_EXERCISE DETAILS_: Answer with the exact lines of the following material from the one containing "AI tools are" through the one containing "it; paste it.", both end lines included.
((
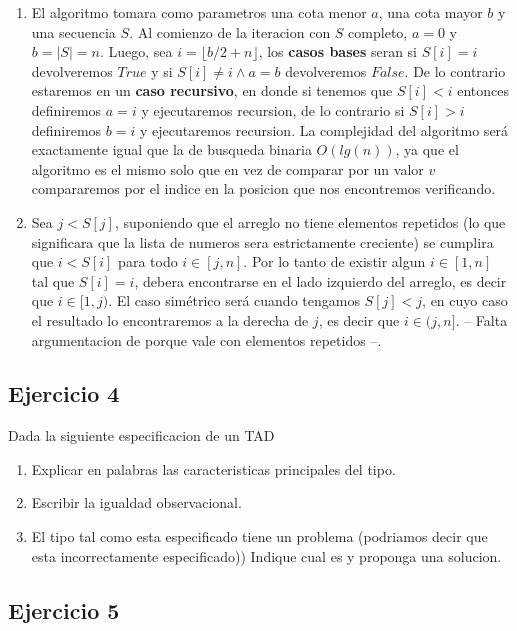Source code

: \documentclass[10pt, a4paper]{article}
\begin{document}
\begin{enumerate}
 \item El algoritmo tomara como parametros una cota menor $a$, una cota mayor $b$ y una secuencia $S$. Al comienzo de la iteracion con $S$ completo, $a=0$ y $b=|S|=n$. Luego, sea $i = \lfloor b/2+n \rfloor$, los \textbf{casos bases} seran si $S[i] = i$ devolveremos $True$ y si $S[i] \not= i \land a=b$ devolveremos $False$. De lo contrario estaremos en un \textbf{caso recursivo}, en donde si tenemos que $S[i] < i$ entonces definiremos $a=i$ y ejecutaremos recursion, de lo contrario si $S[i] > i$ definiremos $b=i$ y ejecutaremos recursion. La complejidad del algoritmo ser\'a exactamente igual que la de busqueda binaria $O(lg(n))$, ya que el algoritmo es el mismo solo que en vez de comparar por un valor $v$ compararemos por el indice en la posicion que nos encontremos verificando.
 
 \item Sea $j < S[j]$, suponiendo que el arreglo no tiene elementos repetidos (lo que significara que la lista de numeros sera estrictamente creciente) se cumplira que $i < S[i]$ para todo $i \in [j,n]$. Por lo tanto de existir algun $i \in [1,n]$ tal que $S[i]=i$, debera encontrarse en el lado izquierdo del arreglo, es decir que $i \in [1,j)$. El caso sim\'etrico ser\'a cuando tengamos $S[j] < j$, en cuyo caso el resultado lo encontraremos a la derecha de $j$, es decir que $i \in (j,n]$. -- {\color{red}Falta argumentacion de porque vale con elementos repetidos} --.
\end{enumerate}

\subsection*{Ejercicio 4}

Dada la siguiente especificacion de un TAD
\begin{enumerate}
 \item Explicar en palabras las caracteristicas principales del tipo.
 \item Escribir la igualdad observacional.
 \item El tipo tal como esta especificado tiene un problema (podriamos decir que esta incorrectamente especificado)) Indique cual es y proponga una solucion.
\end{enumerate}

\subsection*{Ejercicio 5}
\end{document}

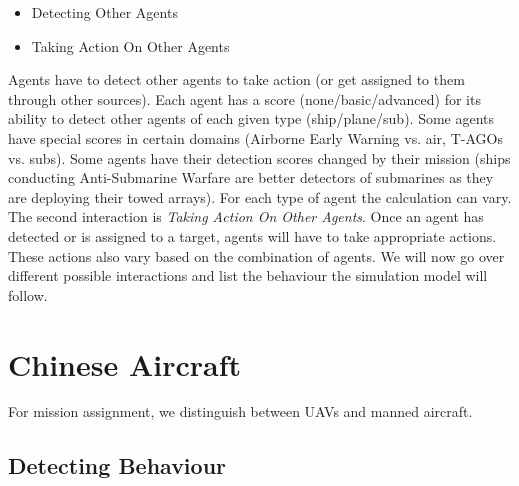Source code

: \documentclass{article}
\begin{document}
\begin{itemize}
    \item Detecting Other Agents
    \item Taking Action On Other Agents 
\end{itemize}
\noindent Agents have to detect other agents to take action (or get assigned to them through other sources). Each agent has a score (none/basic/advanced) for its ability to detect other agents of each given type (ship/plane/sub). Some agents have special scores in certain domains (Airborne Early Warning vs. air, T-AGOs vs. subs). Some agents have their detection scores changed by their mission (ships conducting Anti-Submarine Warfare are better detectors of submarines as they are deploying their towed arrays). For each type of agent the calculation can vary. \\ 

The second interaction is \textit{Taking Action On Other Agents}. Once an agent has detected or is assigned to a target, agents will have to take appropriate actions. These actions also vary based on the combination of agents. We will now go over different possible interactions and list the behaviour the simulation model will follow.

\pagebreak
\section{Chinese Aircraft}

For mission assignment, we distinguish between UAVs and manned aircraft.\\

\subsection{Detecting Behaviour}
    
\end{document}
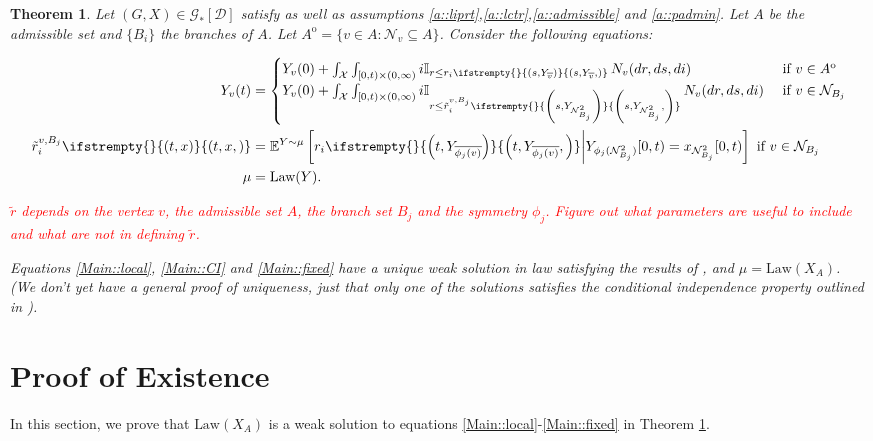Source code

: \documentclass[12pt]{article}
\newcommand{\mb}{\mathbb}
\newcommand{\mc}{\mathcal}
\newcommand{\ov}{\overline}
\newcommand{\te}{\text}
\newcommand{\tr}{\textcolor{red}}
\newcommand{\ind}{\hspace{24pt}}
\newcommand{\exmu}[2]{\mb{E}^{#1}\left[#2\right]}	%
\newcommand{\cad}{\mc{D}}							%
\newcommand{\sta}{\mc{X}}							%
\newcommand{\neigh}[1]{\mc{N}_{#1}}				%
\newcommand{\dneigh}[1]{\mc{N}^2_{#1}}			%
\newcommand{\cl}[1]{\ov{#1}}						%
\newcommand{\Xf}{X}									%
\newcommand{\poiss}{N}								%
\newcommand{\rate}{r}								%
\newcommand{\xf}{x}									%
\newcommand{\poissv}[1]{_{#1}}						%
\newcommand{\vind}[1]{_{#1}}						%
\newcommand{\tme}[1]{(#1)}							%
\newcommand{\tmi}[1]{#1}							%
\newcommand{\stpara}[1]{_{#1}}						%
\newcommand{\Gs}{\mc{G}_\ast}						%
\newcommand{\tmepro}[3]{
\ifstrempty{#3}{
	\left(#1,#2\right)}{
	\left(#1,#2,#3\right)}}							%
\renewcommand{\sp}[1]{[#1]}							%
\newcommand{\Xg}{Y}									%
\newcommand{\brate}{\alt{\rate}}					%
\newcommand{\inte}[1]{{#1}^\mathrm{o}}				%
\newcommand{\alt}[1]{\tilde{#1}}					%
\newcommand{\law}{\te{Law}}							%
\newcommand{\vjpara}[2]{^{#1,#2}}					%
\newtheorem{thms}{Theorem}[section]
\begin{document}
\begin{thms}
Let \((G,\Xf) \in \Gs\sp{\cad}\) satisfy \cite[assumptions \ref{F-a::bddinit},\ref{F-a::bddr}, \ref{F-a::liprx}, \ref{F-CI::indinit}]{F} as well as assumptions \ref{a::liprt},\ref{a::lctr},\ref{a::admissible} and \ref{a::padmin}. Let \(A\) be the admissible set and \(\{B_i\}\) the branches of \(A\). Let \(\inte{A} = \{v \in A: \neigh{v} \subseteq A\}\). Consider the following equations:

\begin{align}
\Xg\vind{v}\tme{t} &= 
\begin{cases}
\Xg\vind{v}\tme{0} + \int_{\sta} \int_{[0,t)\times (0,\infty)} i\mb{I}_{r\leq \rate\stpara{i}\tmepro{s}{\Xg\vind{\cl{v}}}{}}\,\poiss\poissv{v}(dr,ds,di) & \te{ if } v \in \inte{A}\\
\Xg\vind{v}\tme{0} + \int_{\sta} \int_{[0,t)\times (0,\infty)} i\mb{I}_{r\leq \brate\vjpara{v}{B_j}\stpara{i}\tmepro{s}{\Xg\vind{\dneigh{B_j}}}{}}\,\poiss\poissv{v}(dr,ds,di) &\te{ if } v \in \neigh{B_j}
\end{cases}\label{Main::local}\\
\brate\vjpara{v}{B_j}\stpara{i}\tmepro{t}{\xf}{} &= \exmu{\Xg \sim \mu}{\rate\stpara{i}\tmepro{t}{\Xg\vind{\cl{\phi_j(v)}}}{}\middle|\Xg\vind{\phi_j(\dneigh{B_j})}\tmi{[0,t)} = x\vind{\dneigh{B_j}}\tmi{[0,t)}} \te{ if } v \in \neigh{B_j}\label{Main::CI}\\
\mu &= \law(\Xg).\label{Main::fixed}
\end{align}

\tr{\(\brate\) depends on the vertex \(v\), the admissible set \(A\), the branch set \(B_j\) and the symmetry \(\phi_j\). Figure out what parameters are useful to include and what are not in defining \(\brate\).}

\ind Equations \eqref{Main::local}, \eqref{Main::CI} and \eqref{Main::fixed} have a unique weak solution in law satisfying the results of \cite[theorem \ref{F-CI::CI}]{F}, and \(\mu = \law(\Xf\vind{A})\). (We don't yet have a general proof of uniqueness, just that only one of the solutions satisfies the conditional independence property outlined in \cite[section \ref{F-CI}]{F}).
\label{Main::Main}
\end{thms}

\section{Proof of Existence}
\label{Ex}

In this section, we prove that \(\law(\Xf\vind{A})\) is a weak solution to equations \eqref{Main::local}-\eqref{Main::fixed} in Theorem \ref{Main::Main}.
\end{document}
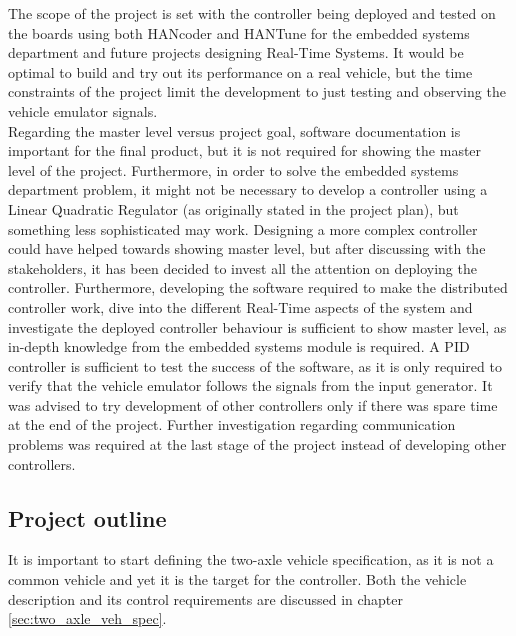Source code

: \documentclass[table,xcdraw]{article}
\begin{document}
The scope of the project is set with the controller being deployed and tested on the boards using both HANcoder and HANTune for the embedded systems department and future projects designing Real-Time Systems. It would be optimal to build and try out its performance on a real vehicle, but the time constraints of the project limit the development to just testing and observing the vehicle emulator signals.\\

Regarding the master level versus project goal, software documentation is important for the final product, but it is not required for showing the master level of the project. Furthermore, in order to solve the embedded systems department problem, it might not be necessary to develop a controller using a Linear Quadratic Regulator (as originally stated in the project plan), but something less sophisticated may work. Designing a more complex controller could have helped towards showing master level, but after discussing with the stakeholders, it has been decided to invest all the attention on deploying the controller. Furthermore, developing the software required to make the distributed controller work, dive into the different Real-Time aspects of the system and investigate the deployed controller behaviour is sufficient to show master level, as in-depth knowledge from the embedded systems module is required. A PID controller is sufficient to test the success of the software, as it is only required to verify that the vehicle emulator follows the signals from the input generator. It was advised to try development of other controllers only if there was spare time at the end of the project. Further investigation regarding communication problems was required at the last stage of the project instead of developing other controllers.\\



\subsection{Project outline}

It is important to start defining the two-axle vehicle specification, as it is not a common vehicle and yet it is the target for the controller. Both the vehicle description and its control requirements are discussed in chapter \ref{sec:two_axle_veh_spec}.\\
\end{document}
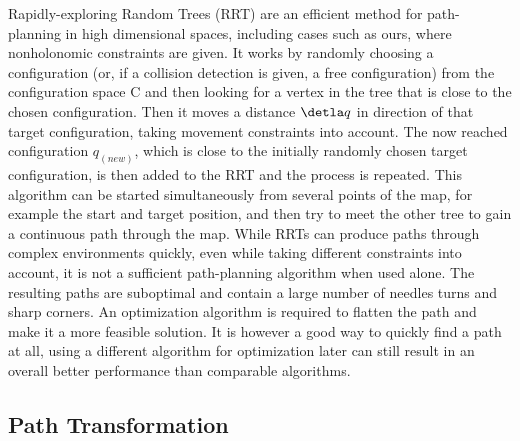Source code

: Rapidly-exploring Random Trees (RRT)\cite{40} are an efficient method for path-planning in high dimensional spaces, including cases such as ours, where nonholonomic constraints are given.\cite{33,34} It works by randomly choosing a configuration (or, if a collision detection is given, a free configuration) from the configuration space C and then looking for a vertex in the tree that is close to the chosen configuration. Then it moves a distance $\detla q$ in direction of that target configuration, taking movement constraints into account. The now reached configuration $q_(new)$, which is close to the initially randomly chosen target configuration, is then added to the RRT and the process is repeated. This algorithm can be started simultaneously from several points of the map, for example the start and target position, and then try to meet the other tree to gain a continuous path through the map. While RRTs can produce paths through complex environments quickly, even while taking different constraints into account, it is not a sufficient path-planning algorithm when used alone. The resulting paths are suboptimal and contain a large number of needles turns and sharp corners. An optimization algorithm is required to flatten the path and make it a more feasible solution. It is however a good way to quickly find a path at all, using a different algorithm for optimization later can still result in an overall better performance than comparable algorithms. 

\subsection{Path Transformation}
\label{sec:pathtransformation}

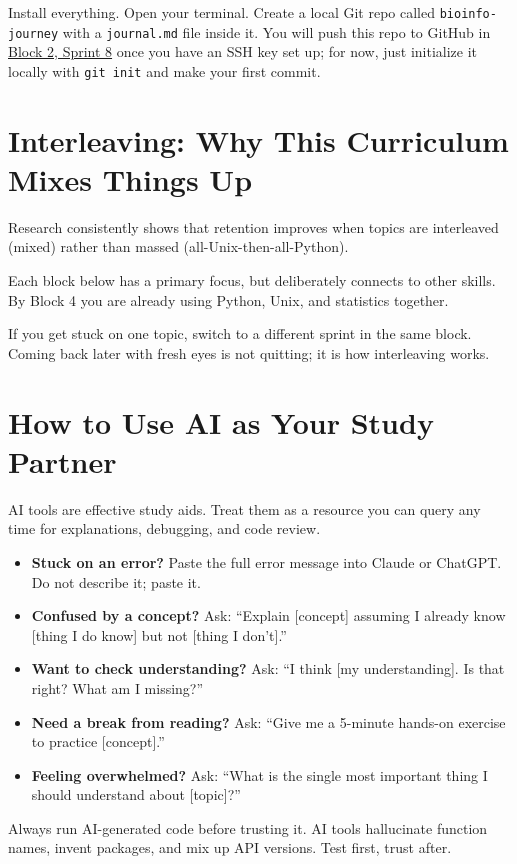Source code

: \begin{winbox}
Install everything. Open your terminal. Create a local Git repo called \texttt{bioinfo-journey} with a \texttt{journal.md} file inside it. You will push this repo to GitHub in \hyperref[chap:unix]{Block 2, Sprint 8} once you have an SSH key set up; for now, just initialize it locally with \texttt{git init} and make your first commit.
\end{winbox}


\section{Interleaving: Why This Curriculum Mixes Things Up}

\begin{brainbox}
Research consistently shows that retention improves when topics are interleaved (mixed) rather than massed (all-Unix-then-all-Python).

Each block below has a primary focus, but deliberately connects to other skills. By Block 4 you are already using Python, Unix, and statistics together.

If you get stuck on one topic, switch to a different sprint in the same block. Coming back later with fresh eyes is not quitting; it is how interleaving works.
\end{brainbox}


\section{How to Use AI as Your Study Partner}

AI tools are effective study aids. Treat them as a resource you can query any time for explanations, debugging, and code review.

\begin{itemize}[nosep]
  \item \textbf{Stuck on an error?} Paste the full error message into Claude or ChatGPT. Do not describe it; paste it.
  \item \textbf{Confused by a concept?} Ask: ``Explain [concept] assuming I already know [thing I do know] but not [thing I don't].''
  \item \textbf{Want to check understanding?} Ask: ``I think [my understanding]. Is that right? What am I missing?''
  \item \textbf{Need a break from reading?} Ask: ``Give me a 5-minute hands-on exercise to practice [concept].''
  \item \textbf{Feeling overwhelmed?} Ask: ``What is the single most important thing I should understand about [topic]?''
\end{itemize}

\begin{warnbox}
Always run AI-generated code before trusting it. AI tools hallucinate function names, invent packages, and mix up API versions. Test first, trust after.
\end{warnbox}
))
_EXERCISE RESULT_:
AI tools are effective study aids. Treat them as a resource you can query any time for explanations, debugging, and code review.

\begin{itemize}[nosep]
  \item \textbf{Stuck on an error?} Paste the full error message into Claude or ChatGPT. Do not describe it; paste it.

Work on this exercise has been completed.